Former New Zealand boss Paul Dykzeul, who now runs Bauer Media Australia, was sceptical about pumping resources into websites.
The publisher has caught up now, but North & South editor Virginia Larson says Dykzeul was right to be nervous about magazines.
“We did not move away from the core. Now we are benefiting from the additional numbers for the magazines from digital,” Larson, who has been editor since 2008, told Mediaweek.
“Pioneers get arrows in their back,” she said.
Larson joined the current affairs title as a staff reporter in 1996 after spending much of 80s and early 90s writing in Australia and the US. Her journalism career started at the NZ Woman’s Weekly, and she moved to Sydney as a writer for Cleo magazine in the mid-80s, “the last days of the centrefold”. She moved to Los Angeles and for five years was US West Coast Correspondent for the Daily Mail, covering Hollywood.
North & South has a unique place in New Zealand journalism. It has focused on long-form feature journalism, steering clear of polemic. It launched in 1986 as a nationwide alternative for sister city publication, Metro, focused on Auckland. Like all print titles they face challenges. They have distinct brands, and arguably North & South has been more resilient than Metro, which recently went bimonthly.
Typically, North & South is 130 pages with a central story of 5,000 or 6,000 words, up to 8,000 words. It’s a format that calls for commitment from readers.
Larson said: “We are unapologetically parochial. We might do a story profiling an interesting expatriate, but we are always trying to focus on heartland New Zealand.
“We sell disproportionately higher numbers in South Island provinces like Otago and Canterbury,” she added.

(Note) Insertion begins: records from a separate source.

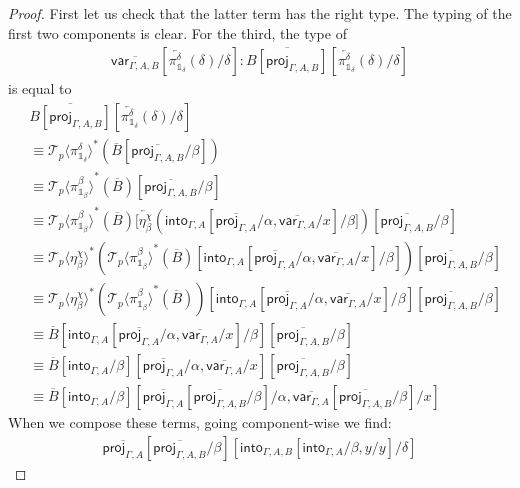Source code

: \documentclass[10pt]{article}
\theoremstyle{definition}
\newcommand{\rewrite}[2]{\overleftarrow{#1}(#2)}
\newcommand\St[2]{\ensuremath{{#1}^*(#2)}}
\newcommand\ApEl[2]{\mathcal{T}_{#1}\langle#2\rangle}
\newcommand{\upstairs}[1]{\overline{#1}}
\newcommand\proj[1]{\ensuremath{\mathsf{proj}_{#1}}}
\newcommand\qvar[1]{\ensuremath{\mathsf{var}_{#1}}}
\newcommand\into[1]{\ensuremath{\mathsf{into}_{#1}}}
\newcommand\One{\ensuremath{\mathds{1}}}
\begin{document}
\begin{proof}
First let us check that the latter term has the right type. The typing of the first two components is clear. For the third, the type of 
\begin{align*}
\upstairs{\qvar{\Gamma, A, B}}[\rewrite{\pi^\delta_{\One_\delta}}{\delta}/\delta] : \upstairs{B[\proj{\Gamma, A, B}]}[\rewrite{\pi^\delta_{\One_\delta}}{\delta}/\delta]
\end{align*}
is equal to
\begin{align*}
&\upstairs{B[\proj{\Gamma, A, B}]}[\rewrite{\pi^\delta_{\One_\delta}}{\delta}/\delta] \\
&\equiv \St{\ApEl{p}{\pi^\delta_{\One_\delta}}}{\upstairs{B}[\upstairs{\proj{\Gamma, A, B}}/\beta]} \\
&\equiv \St{\ApEl{p}{\pi^\beta_{\One_\beta}}}{\upstairs{B}}[\upstairs{\proj{\Gamma, A, B}}/\beta] \\
&\equiv \St{\ApEl{p}{\pi^\beta_{\One_\beta}}}{\upstairs{B}}[\rewrite{\eta^\chi_\beta}{\into{\Gamma, A}[\upstairs{\proj{\Gamma, A}}/\alpha, \upstairs{\qvar{\Gamma, A}}/x]/\beta]}[\upstairs{\proj{\Gamma, A, B}}/\beta] \\
&\equiv \St{\ApEl{p}{\eta^\chi_\beta}}{\St{\ApEl{p}{\pi^\beta_{\One_\beta}}}{\upstairs{B}}[\into{\Gamma, A}[\upstairs{\proj{\Gamma, A}}/\alpha, \upstairs{\qvar{\Gamma, A}}/x]/\beta]}[\upstairs{\proj{\Gamma, A, B}}/\beta] \\
&\equiv \St{\ApEl{p}{\eta^\chi_\beta}}{\St{\ApEl{p}{\pi^\beta_{\One_\beta}}}{\upstairs{B}}}[\into{\Gamma, A}[\upstairs{\proj{\Gamma, A}}/\alpha, \upstairs{\qvar{\Gamma, A}}/x]/\beta][\upstairs{\proj{\Gamma, A, B}}/\beta] \\
&\equiv \upstairs{B}[\into{\Gamma, A}[\upstairs{\proj{\Gamma, A}}/\alpha, \upstairs{\qvar{\Gamma, A}}/x]/\beta][\upstairs{\proj{\Gamma, A, B}}/\beta] \\
&\equiv \upstairs{B}[\into{\Gamma, A}/\beta][\upstairs{\proj{\Gamma, A}}/\alpha, \upstairs{\qvar{\Gamma, A}}/x][\upstairs{\proj{\Gamma, A, B}}/\beta] \\
&\equiv \upstairs{B}[\into{\Gamma, A}/\beta][\upstairs{\proj{\Gamma, A}}[\upstairs{\proj{\Gamma, A, B}}/\beta]/\alpha, \upstairs{\qvar{\Gamma, A}}[\upstairs{\proj{\Gamma, A, B}}/\beta]/x]
\end{align*}
When we compose these terms, going component-wise we find:
\begin{align*}
\upstairs{\proj{\Gamma, A}}[\upstairs{\proj{\Gamma, A, B}}/\beta][\into{\Gamma, A, B}[\into{\Gamma, A}/\beta, y/y]/\delta] 

\end{align*}
\end{proof}
\end{document}
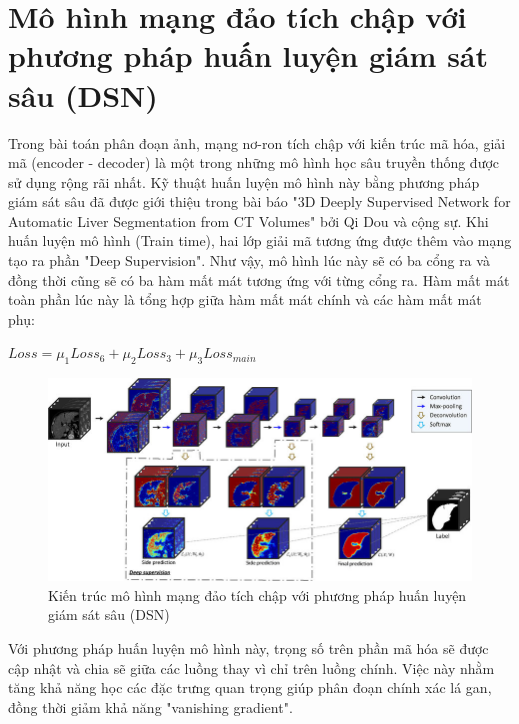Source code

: \section{Mô hình mạng đảo tích chập với phương pháp huấn luyện giám sát sâu (DSN)}
Trong bài toán phân đoạn ảnh, mạng nơ-ron tích chập với kiến trúc mã hóa, giải mã (encoder - decoder) là một trong những mô hình học sâu truyền thống được sử dụng rộng rãi nhất. Kỹ thuật huấn luyện mô hình này bằng phương pháp giám sát sâu đã được giới thiệu trong bài báo "3D Deeply Supervised Network for Automatic Liver Segmentation from CT Volumes" bởi Qi Dou và cộng sự\cite{dsn_paper}.
Khi huấn luyện mô hình (Train time), hai lớp giải mã tương ứng được thêm vào mạng tạo ra phần "Deep Supervision". Như vậy, mô hình lúc này sẽ có ba cổng ra và đồng thời cũng sẽ có ba hàm mất mát tương ứng với từng cổng ra. Hàm mất mát toàn phần lúc này là tổng hợp giữa hàm mất mát chính và các hàm mất mát phụ:\\
\begin{center} $Loss = \mu_1 Loss_{6} + \mu_2 Loss_{3} + \mu_3 Loss_{main}$\end{center}
\begin{figure}[h]
\centering
    \includegraphics[totalheight=8cm]{Images/The-architecture-of-the-proposed-3D-DSN-taking-3D-liver-segmentation-as-an-example.png}
    \caption{Kiến trúc mô hình mạng đảo tích chập với phương pháp huấn luyện giám sát sâu (DSN)}
    \label{DSN}
\end{figure}
Với phương pháp huấn luyện mô hình này, trọng số trên phần mã hóa sẽ được cập nhật và chia sẽ giữa các luồng thay vì chỉ trên luồng chính. Việc này nhằm tăng khả năng học các đặc trưng quan trọng giúp phân đoạn chính xác lá gan, đồng thời giảm khả năng "vanishing gradient".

The association with Auckland is nuanced. North & South’s gaze is naturally to the provinces, but Auckland is still a part of New Zealand, with experts based in the city with one-third of New Zealand’s population. You cannot ignore Auckland, she said.
A survey late last year found that the readership of 240,000 is politically non-aligned “ down the middle”, but the focus on a provincial and older audience means North & South is mainstream, some would say conservative. The average age for readers is early 50s.
“It is for people who have kids in school and who care about what is happening in local bodies.
“We have shown there is an market for people to read long-form journalism with stories several thousand words. There is a lot of information out there but they appreciate journalism, which does the sifting and the research, and checks facts. We rate highly for trustworthiness,” Larson said.
North & South content is run online through Bauer’s free website Noted, which also features selected items from current affairs titles The Listener and Metro, and it allows Larson to update features in the monthly magazine. Its 450,000 monthly page impressions are not in the league of nzherald.co.nz or stuff.co.nz.
“There is no lack of good journalism in New Zealand. There is so much information, but it is harder to find. It concerns me that intelligent middle-class people will be captured by media-promoting clicks,” Larson said.